Why Tracking the Trend Matters Most
A single measurement plotted on a growth chart is a snapshot. The real value comes from plotting multiple measurements over time and watching the curve. A girl who consistently tracks along the 25th percentile for both weight and length is growing normally. A girl who drops from the 50th percentile to the 10th over a few months is showing a pattern that needs investigation, even though the 10th percentile itself is within normal range.
This is why pediatricians plot growth at every well-child visit. Crossing two or more major percentile lines, either up or down, is the typical trigger for further evaluation. Upward crossing on weight-for-length may suggest overfeeding or an endocrine issue.

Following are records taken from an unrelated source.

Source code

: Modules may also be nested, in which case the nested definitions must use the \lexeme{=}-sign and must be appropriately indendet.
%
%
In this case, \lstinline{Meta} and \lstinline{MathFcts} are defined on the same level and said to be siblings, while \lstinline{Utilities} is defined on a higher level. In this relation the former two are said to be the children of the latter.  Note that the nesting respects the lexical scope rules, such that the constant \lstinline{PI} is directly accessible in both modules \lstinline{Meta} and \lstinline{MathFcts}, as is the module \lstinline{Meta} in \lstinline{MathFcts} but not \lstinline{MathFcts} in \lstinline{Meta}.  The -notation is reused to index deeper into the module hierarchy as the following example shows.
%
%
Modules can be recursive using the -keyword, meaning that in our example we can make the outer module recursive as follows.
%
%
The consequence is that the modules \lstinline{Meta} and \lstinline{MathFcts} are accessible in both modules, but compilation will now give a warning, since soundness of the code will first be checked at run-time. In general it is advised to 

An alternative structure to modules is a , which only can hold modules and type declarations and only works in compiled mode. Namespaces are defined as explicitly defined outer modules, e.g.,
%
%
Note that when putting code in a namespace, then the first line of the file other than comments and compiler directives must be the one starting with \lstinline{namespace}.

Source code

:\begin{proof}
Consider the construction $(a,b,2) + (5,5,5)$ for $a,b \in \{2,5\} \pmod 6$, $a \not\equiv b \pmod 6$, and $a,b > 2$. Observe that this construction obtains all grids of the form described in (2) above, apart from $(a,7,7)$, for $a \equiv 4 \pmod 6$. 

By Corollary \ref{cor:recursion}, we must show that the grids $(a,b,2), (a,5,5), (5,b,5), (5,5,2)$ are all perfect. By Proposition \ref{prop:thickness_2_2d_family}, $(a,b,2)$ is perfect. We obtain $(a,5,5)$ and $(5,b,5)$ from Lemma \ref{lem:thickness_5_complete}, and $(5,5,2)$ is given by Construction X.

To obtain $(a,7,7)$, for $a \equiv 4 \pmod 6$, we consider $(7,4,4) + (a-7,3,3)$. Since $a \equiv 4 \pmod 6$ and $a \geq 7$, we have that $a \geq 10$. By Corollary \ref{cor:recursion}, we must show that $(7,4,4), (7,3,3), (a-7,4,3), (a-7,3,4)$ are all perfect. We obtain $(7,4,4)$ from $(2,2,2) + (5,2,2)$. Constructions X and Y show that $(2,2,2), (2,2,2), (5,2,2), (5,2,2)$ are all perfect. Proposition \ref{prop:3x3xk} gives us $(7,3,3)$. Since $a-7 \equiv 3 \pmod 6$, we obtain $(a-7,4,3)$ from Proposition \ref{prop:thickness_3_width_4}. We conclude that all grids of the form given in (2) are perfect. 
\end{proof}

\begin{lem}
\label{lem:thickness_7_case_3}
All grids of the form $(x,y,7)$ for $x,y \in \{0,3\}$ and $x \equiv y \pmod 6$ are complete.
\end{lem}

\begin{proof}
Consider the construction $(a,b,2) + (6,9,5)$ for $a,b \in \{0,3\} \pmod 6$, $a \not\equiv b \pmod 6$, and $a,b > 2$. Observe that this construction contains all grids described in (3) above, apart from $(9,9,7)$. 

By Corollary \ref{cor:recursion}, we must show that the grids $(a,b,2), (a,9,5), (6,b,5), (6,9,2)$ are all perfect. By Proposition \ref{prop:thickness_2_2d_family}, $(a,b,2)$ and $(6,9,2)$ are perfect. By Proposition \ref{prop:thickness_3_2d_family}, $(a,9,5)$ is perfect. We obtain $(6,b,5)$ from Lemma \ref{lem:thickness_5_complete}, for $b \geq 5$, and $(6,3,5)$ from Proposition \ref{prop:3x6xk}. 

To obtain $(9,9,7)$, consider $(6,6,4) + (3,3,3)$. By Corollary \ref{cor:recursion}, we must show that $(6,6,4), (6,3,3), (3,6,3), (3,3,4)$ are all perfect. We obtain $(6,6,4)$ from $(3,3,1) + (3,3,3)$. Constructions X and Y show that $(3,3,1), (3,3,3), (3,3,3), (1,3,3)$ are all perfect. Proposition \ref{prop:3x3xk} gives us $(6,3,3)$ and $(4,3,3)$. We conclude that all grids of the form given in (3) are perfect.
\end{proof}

Downward crossing on length-for-age could point to nutritional deficiency, a chronic illness, or sometimes just a genetic pattern where a child is settling into her own trajectory after birth.
Growth velocity, or how fast your daughter gains weight and length per month, provides another layer of information. The WHO publishes weight velocity standards for girls covering one-month increments from birth to 12 months. These are especially useful in the first year when growth is fastest and changes can happen quickly. A girl who is gaining weight steadily, even if she’s small, is in a very different situation from one whose weight gain has stalled.
How to Read the Chart Yourself
If you want to plot your daughter’s growth at home, you’ll need her exact age in months, her weight in kilograms, and her length or height in centimeters. Find her age along the bottom axis, her measurement along the side axis, and mark where they intersect. The curved line closest to that point tells you her approximate percentile.
The WHO provides free downloadable charts on its website in both percentile and z-score formats. Z-scores and percentiles convey the same information in different ways. Percentiles are easier to understand intuitively (your daughter is bigger than X% of girls her age), while z-scores are more useful for tracking children at the extremes of the growth range, where small percentile differences can represent significant clinical changes.
Keep in mind that premature babies need age-adjusted plotting. If your daughter was born four weeks early, her growth at 6 months of actual age should be plotted at 5 months on the chart. Most pediatricians use corrected age for preterm infants until around age 2.